Por lo pronto, les comparto un fragmento del prólogo, a cargo de Luis Mario Schneider:
La salamandra es mujer-síntesis, una astuta hembra hechizadora como Cleopatra, monstruosa como Medusa, dañina como Salomé e inviolablemente sensual como una hermafrodita. Vive entre las llamas que su amor despierta y a más fuego, más pasión, más se reviste de frialdad, más se acaparazona de hielo. Su existencia sólo se justifica en su vicio: el de la muerte.

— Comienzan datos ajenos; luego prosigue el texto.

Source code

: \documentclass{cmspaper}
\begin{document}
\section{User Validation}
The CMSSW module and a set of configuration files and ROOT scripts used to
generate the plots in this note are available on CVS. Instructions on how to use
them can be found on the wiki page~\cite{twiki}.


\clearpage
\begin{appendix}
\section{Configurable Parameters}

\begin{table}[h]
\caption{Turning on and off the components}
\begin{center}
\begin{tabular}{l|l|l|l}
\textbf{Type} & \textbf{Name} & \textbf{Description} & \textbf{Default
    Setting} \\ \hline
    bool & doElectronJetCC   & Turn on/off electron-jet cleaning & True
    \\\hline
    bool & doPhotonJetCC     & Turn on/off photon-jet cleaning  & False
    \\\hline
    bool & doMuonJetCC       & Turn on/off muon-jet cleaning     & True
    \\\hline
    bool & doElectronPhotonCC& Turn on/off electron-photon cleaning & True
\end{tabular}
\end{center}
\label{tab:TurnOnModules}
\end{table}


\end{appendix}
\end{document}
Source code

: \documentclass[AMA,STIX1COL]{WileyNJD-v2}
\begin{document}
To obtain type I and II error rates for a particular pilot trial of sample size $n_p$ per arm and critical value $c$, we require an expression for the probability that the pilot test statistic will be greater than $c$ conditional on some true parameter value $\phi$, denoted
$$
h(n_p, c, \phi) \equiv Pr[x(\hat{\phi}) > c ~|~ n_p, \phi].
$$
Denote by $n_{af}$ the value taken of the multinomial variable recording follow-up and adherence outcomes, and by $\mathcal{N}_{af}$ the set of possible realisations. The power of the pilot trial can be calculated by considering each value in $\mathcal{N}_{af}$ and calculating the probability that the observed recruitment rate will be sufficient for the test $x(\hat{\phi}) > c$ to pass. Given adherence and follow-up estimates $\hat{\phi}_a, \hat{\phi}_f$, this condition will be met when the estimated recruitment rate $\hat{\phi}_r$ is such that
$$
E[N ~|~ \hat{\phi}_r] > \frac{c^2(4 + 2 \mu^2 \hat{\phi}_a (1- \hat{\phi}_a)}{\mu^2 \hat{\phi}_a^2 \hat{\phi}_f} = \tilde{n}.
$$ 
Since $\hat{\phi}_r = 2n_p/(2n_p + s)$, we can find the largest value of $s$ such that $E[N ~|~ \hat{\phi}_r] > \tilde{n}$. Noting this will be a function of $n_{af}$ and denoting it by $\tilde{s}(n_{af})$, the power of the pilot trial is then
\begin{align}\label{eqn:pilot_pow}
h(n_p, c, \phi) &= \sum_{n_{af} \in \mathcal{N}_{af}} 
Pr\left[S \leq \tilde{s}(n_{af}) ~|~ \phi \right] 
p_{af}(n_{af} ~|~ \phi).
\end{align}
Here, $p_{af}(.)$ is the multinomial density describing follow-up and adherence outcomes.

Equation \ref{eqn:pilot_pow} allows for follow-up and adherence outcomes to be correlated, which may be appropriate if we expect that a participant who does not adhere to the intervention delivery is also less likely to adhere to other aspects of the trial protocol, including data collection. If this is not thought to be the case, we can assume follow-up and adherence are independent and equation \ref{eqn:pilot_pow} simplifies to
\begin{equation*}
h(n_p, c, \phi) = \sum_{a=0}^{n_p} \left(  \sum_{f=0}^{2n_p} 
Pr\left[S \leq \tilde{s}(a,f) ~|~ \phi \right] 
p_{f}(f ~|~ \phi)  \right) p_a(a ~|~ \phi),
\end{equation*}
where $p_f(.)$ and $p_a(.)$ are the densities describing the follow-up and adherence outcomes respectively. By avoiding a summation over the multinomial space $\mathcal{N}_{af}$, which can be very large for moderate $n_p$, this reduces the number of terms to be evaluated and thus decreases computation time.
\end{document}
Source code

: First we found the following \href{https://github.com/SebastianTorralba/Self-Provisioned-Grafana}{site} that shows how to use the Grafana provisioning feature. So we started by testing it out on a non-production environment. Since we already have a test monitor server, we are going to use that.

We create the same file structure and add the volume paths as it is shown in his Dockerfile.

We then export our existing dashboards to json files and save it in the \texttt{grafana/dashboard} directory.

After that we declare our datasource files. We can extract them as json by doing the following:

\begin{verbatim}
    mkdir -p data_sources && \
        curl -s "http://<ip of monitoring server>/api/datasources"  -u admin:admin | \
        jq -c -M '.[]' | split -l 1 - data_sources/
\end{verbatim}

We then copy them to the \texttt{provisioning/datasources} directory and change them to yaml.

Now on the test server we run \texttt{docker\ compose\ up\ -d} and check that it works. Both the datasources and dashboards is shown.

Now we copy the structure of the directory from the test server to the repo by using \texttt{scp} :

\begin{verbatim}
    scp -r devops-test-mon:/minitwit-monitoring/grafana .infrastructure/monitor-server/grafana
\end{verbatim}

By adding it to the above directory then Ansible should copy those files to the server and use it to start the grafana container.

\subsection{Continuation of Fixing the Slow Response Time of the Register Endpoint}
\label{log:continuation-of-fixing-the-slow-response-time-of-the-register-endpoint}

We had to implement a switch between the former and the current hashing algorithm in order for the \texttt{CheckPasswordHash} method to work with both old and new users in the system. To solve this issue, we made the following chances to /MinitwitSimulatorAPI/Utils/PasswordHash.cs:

Los decadentistas decimomónicos la adoraban por misteriosa, pero también por corruptora, por sanguínea, por degenerada, por ese primitivo gozo hacia la violencia sádica, núcleo vital en el que la lujuria cerebral hace exquisita la depravación.
También porque la salamandra es diosa, diosa sagradamente perversa, sacerdotisa de la belleza maldita: porque es mujer-vampiro, también araña, reveladora, despertadora del masoquismo congénito de sus víctimas.
Los decadentistas, es decir los románticos extremistas, gustaban de la salamandra por esa extraña mescolanza de divinidad, erotismo y muerte. Por ese afán de dar a la tragedia un sentido elegiaco de la vida y de hermanar la bestialidad con la religión o de aunar el vicio del horror con la limpieza de lo sagrado.